**Your instructions:**
Please transcribe the data that follows without the pictures, keeping every word the same.

======== Available data ========

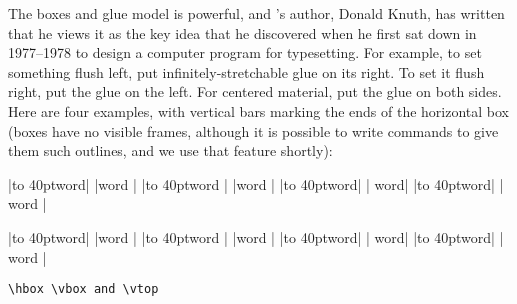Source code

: The boxes and glue model is powerful, and \tex's author, Donald Knuth,
has written that he views it as the key idea that he discovered when he
first sat down in 1977--1978 to design a computer program for typesetting.
For example, to set something flush left, put infinitely-stretchable glue on
its right. To set it flush right, put the glue on the left. For centered material,
put the glue on both sides. Here are four examples, with vertical
bars marking the ends of the horizontal box (boxes have no visible frames,
although it is possible to write \tex commands to give them such outlines,
and we use that feature shortly):

\begin{teX}
|\hbox to 40pt{word}| |word |
|\hbox to 40pt{word \hfil}| |word |
|\hbox to 40pt{\hfil word}| | word|
|\hbox to 40pt{\hfil word\hfil}| | word |
\end{teX}

{\obeylines
|\hbox to 40pt{word}| |word |
|\hbox to 40pt{word \hfil}| |word |
|\hbox to 40pt{\hfil word}| | word|
|\hbox to 40pt{\hfil word\hfil}| | word |
}



\medskip

{\tt \protect\textbackslash hbox \protect\textbackslash vbox and \protect\textbackslash vtop}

========

**Written response:**
Source code

: The boxes and glue model is powerful, and \tex's author, Donald Knuth,
has written that he views it as the key idea that he discovered when he
first sat down in 1977--1978 to design a computer program for typesetting.
For example, to set something flush left, put infinitely-stretchable glue on
its right. To set it flush right, put the glue on the left. For centered material,
put the glue on both sides. Here are four examples, with vertical
bars marking the ends of the horizontal box (boxes have no visible frames,
although it is possible to write \tex commands to give them such outlines,
and we use that feature shortly):

\begin{teX}
|\hbox to 40pt{word}| |word |
|\hbox to 40pt{word \hfil}| |word |
|\hbox to 40pt{\hfil word}| | word|
|\hbox to 40pt{\hfil word\hfil}| | word |
\end{teX}

{\obeylines
|\hbox to 40pt{word}| |word |
|\hbox to 40pt{word \hfil}| |word |
|\hbox to 40pt{\hfil word}| | word|
|\hbox to 40pt{\hfil word\hfil}| | word |
}



\medskip

{\tt \protect\textbackslash hbox \protect\textbackslash vbox and \protect\textbackslash vtop}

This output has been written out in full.